Security holdings not required to be reported may be found at Acceptable Personal Trades below.

D. Acceptable Personal Trades

The following forms of securities may be freely held or traded by employees, without regard to the Personal Trading Restrictions described above or the reporting requirements described in Reports of Personal Securities above. For these reasons, the following securities are considered safest from a regulatory perspective for an employee to purchase, sell or hold – both from the firm and employee’s perspective.
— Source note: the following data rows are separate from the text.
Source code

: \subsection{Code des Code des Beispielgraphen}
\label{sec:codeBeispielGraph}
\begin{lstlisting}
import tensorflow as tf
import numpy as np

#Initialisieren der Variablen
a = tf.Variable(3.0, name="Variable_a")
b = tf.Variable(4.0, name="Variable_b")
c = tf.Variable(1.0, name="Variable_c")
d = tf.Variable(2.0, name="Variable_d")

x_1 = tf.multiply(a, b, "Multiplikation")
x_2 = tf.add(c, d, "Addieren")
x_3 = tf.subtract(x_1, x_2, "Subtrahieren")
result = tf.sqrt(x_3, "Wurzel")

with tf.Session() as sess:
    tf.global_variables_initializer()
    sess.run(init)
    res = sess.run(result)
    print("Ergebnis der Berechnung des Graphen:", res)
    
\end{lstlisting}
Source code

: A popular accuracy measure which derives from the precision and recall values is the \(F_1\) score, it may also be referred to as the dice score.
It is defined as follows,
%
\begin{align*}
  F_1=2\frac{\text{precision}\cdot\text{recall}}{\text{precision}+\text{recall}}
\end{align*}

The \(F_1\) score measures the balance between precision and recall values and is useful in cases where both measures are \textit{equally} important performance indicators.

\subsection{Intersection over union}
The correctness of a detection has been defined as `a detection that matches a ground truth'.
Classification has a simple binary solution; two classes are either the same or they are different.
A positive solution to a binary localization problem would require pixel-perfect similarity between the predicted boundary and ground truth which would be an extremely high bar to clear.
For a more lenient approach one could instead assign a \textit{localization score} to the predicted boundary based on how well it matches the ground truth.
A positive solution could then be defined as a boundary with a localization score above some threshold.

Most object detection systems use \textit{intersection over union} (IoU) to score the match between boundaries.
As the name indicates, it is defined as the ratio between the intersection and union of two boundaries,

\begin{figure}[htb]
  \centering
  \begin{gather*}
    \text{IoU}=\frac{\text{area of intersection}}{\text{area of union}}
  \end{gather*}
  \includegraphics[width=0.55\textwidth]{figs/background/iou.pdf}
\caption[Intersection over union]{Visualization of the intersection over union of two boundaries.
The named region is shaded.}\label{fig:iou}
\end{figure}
Employees are therefore encouraged to conduct their personal transactions within the following types of acceptable securities:

(1) Shares of open-end mutual funds not managed by DSWP (note: trades in closed-end mutual funds or exchange traded funds must follow the Personal Trading Restrictions requirements described above);

(2) Shares of any money market fund;

(3) Direct obligations of the United States Government; and

(4) Money market instruments, including bankers’ acceptances, bank certificates of deposit, commercial paper, repurchase agreements and other high quality short-term debt.

3.3 Firm Review of Personal Transaction Reports

The CCO and/or CEO will generally consider the following factors when reviewing reportable security holdings and transactions or approvals by employees to purchase IPOs or private placements.

  1. Whether the investment opportunity should be directed to a client’s account;
  2. Whether the amount or nature of the transaction affected the price or market for the security;
  3. Whether the employee benefited from purchases or sales being made for clients;
  4. Whether the transaction harmed any client; and
  5. Whether the transaction has the appearance of impropriety.

The CEO will review the CCO’s quarterly transaction report.

3.4 Record Keeping Requirements

DSWP will keep the following records regarding this Code of Ethics and Personal Trading Policy:

  1. Historic copies of this Code of Ethics and Personal Trading Policy;
  2. Historic listings of all employees subject to this Code of Ethics and Personal Trading Policy;
  3. Employees’ written acknowledgements of receipt of the Code of Ethics and Personal Trading Policy;
  4. Violations of the Code of Ethics and Personal Trading Policy, and records of action taken as a result of the violations;
  5. All personal transaction reports made by employees and/or copies of brokerage confirmations and statements.

3.5 Code of Ethics and Personal Trading Policy Violations

All employees are required to report promptly any violation of this policy to the CCO (including the discovery of any violation committed by another employee). Examples of items that should be reported include but are not limited to: noncompliance with federal securities laws, conduct that is harmful to clients and purchasing securities contrary to the Personal Trading Policy. Such violations will be reported to the CCO on a timely basis.

Employees are encouraged to report any violations or apparent violations. Such reports by employees will not be viewed negatively by firm management, even if the reportable event, upon further review, is determined to not be a violation and CCO/CEO determined the employee reported such apparent violation in good faith.

3.6 Code of Ethics and Personal Trading Policy Sanctions

Upon discovering a violation of this policy, the CCO or CEO may impose any sanctions as deemed appropriate, including disgorgement of profits, reversal of the trade or suspension of trading privileges. For additional information on general sanctions for violation of the firm’s policies, refer to our Sanctions Policy. If the CEO violates the Code of Ethics or Personal Trading Policy, s/he will consider the most appropriate manner to mitigate the violation, depending upon the facts and circumstances of the violation, including a documented review to ensure clients are made whole, if necessary, and possible disclosure of the violation.